REQUIREMENT
Report, from the records below, every line where the word "attaching" appears.

===== MATERIAL SHOWN

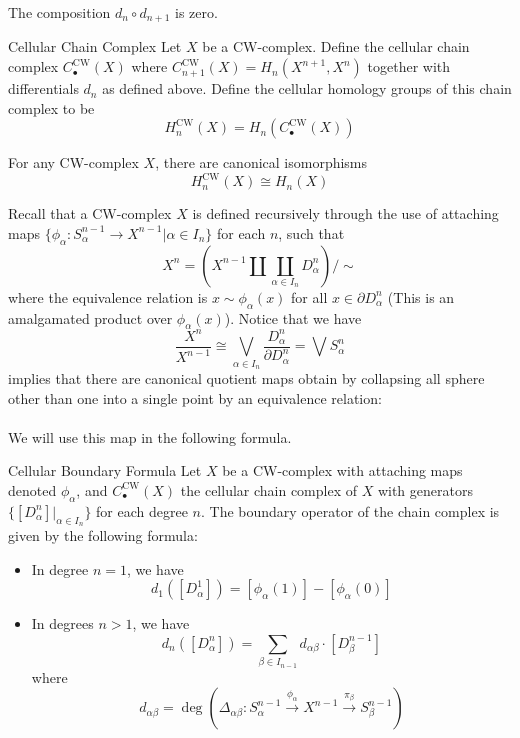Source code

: \documentclass[a4paper]{article}
\begin{document}
\begin{lmm}{}{} The composition $d_n\circ d_{n+1}$ is zero. 
\end{lmm}

\begin{defn}{Cellular Chain Complex}{} Let $X$ be a CW-complex. Define the cellular chain complex $C_\bullet^\text{CW}(X)$ where $C_{n+1}^{\text{CW}}(X)=H_n(X^{n+1},X^n)$ together with differentials $d_n$ as defined above. Define the cellular homology groups of this chain complex to be $$H_n^\text{CW}(X)=H_n(C_\bullet^\text{CW}(X))$$
\end{defn}

\begin{lmm}{}{} For any CW-complex $X$, there are canonical isomorphisms $$H_n^\text{CW}(X)\cong H_n(X)$$
\end{lmm}

Recall that a CW-complex $X$ is defined recursively through the use of attaching maps $\{\phi_\alpha:S_\alpha^{n-1}\to X^{n-1}|\alpha\in I_n\}$ for each $n$, such that $$X^n=\left(X^{n-1}\amalg\coprod_{\alpha\in I_n}D_\alpha^n\right)/\sim$$ where the equivalence relation is $x\sim\phi_\alpha(x)$ for all $x\in\partial D_\alpha^n$ (This is an amalgamated product over $\phi_\alpha(x)$). Notice that we have $$\frac{X^n}{X^{n-1}}\cong\bigvee_{\alpha\in I_n}\frac{D_\alpha^n}{\partial D_\alpha^n}=\bigvee S_\alpha^n$$ implies that there are canonical quotient maps obtain by collapsing all sphere other than one into a single point by an equivalence relation: \\~\\
 We will use this map in the following formula. 

\begin{thm}{Cellular Boundary Formula}{} Let $X$ be a CW-complex with attaching maps denoted $\phi_\alpha$, and $C_\bullet^\text{CW}(X)$ the cellular chain complex of $X$ with generators $\{[D_\alpha^n]|_{\alpha\in I_n}\}$ for each degree $n$. The boundary operator of the chain complex is given by the following formula: 
\begin{itemize}
\item In degree $n=1$, we have $$d_1\left([D_\alpha^1]\right)=[\phi_\alpha(1)]-[\phi_\alpha(0)]$$
\item In degrees $n>1$, we have $$d_n\left([D_\alpha^n]\right)=\sum_{\beta\in I_{n-1}}d_{\alpha\beta}\cdot[D_\beta^{n-1}]$$ where $$d_{\alpha\beta}=\deg\left(\Delta_{\alpha\beta}:S_\alpha^{n-1}\overset{\phi_\alpha}{\rightarrow}X^{n-1}\overset{\pi_\beta}{\rightarrow}S_\beta^{n-1}\right)$$
\end{itemize}
\end{thm}
\end{document}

==========

OUTPUT FOR THIS TASK
Recall that a CW-complex $X$ is defined recursively through the use of attaching maps $\{\phi_\alpha:S_\alpha^{n-1}\to X^{n-1}|\alpha\in I_n\}$ for each $n$, such that $$X^n=\left(X^{n-1}\amalg\coprod_{\alpha\in I_n}D_\alpha^n\right)/\sim$$ where the equivalence relation is $x\sim\phi_\alpha(x)$ for all $x\in\partial D_\alpha^n$ (This is an amalgamated product over $\phi_\alpha(x)$). Notice that we have $$\frac{X^n}{X^{n-1}}\cong\bigvee_{\alpha\in I_n}\frac{D_\alpha^n}{\partial D_\alpha^n}=\bigvee S_\alpha^n$$ implies that there are canonical quotient maps obtain by collapsing all sphere other than one into a single point by an equivalence relation: \\~\\
\begin{thm}{Cellular Boundary Formula}{} Let $X$ be a CW-complex with attaching maps denoted $\phi_\alpha$, and $C_\bullet^\text{CW}(X)$ the cellular chain complex of $X$ with generators $\{[D_\alpha^n]|_{\alpha\in I_n}\}$ for each degree $n$. The boundary operator of the chain complex is given by the following formula: 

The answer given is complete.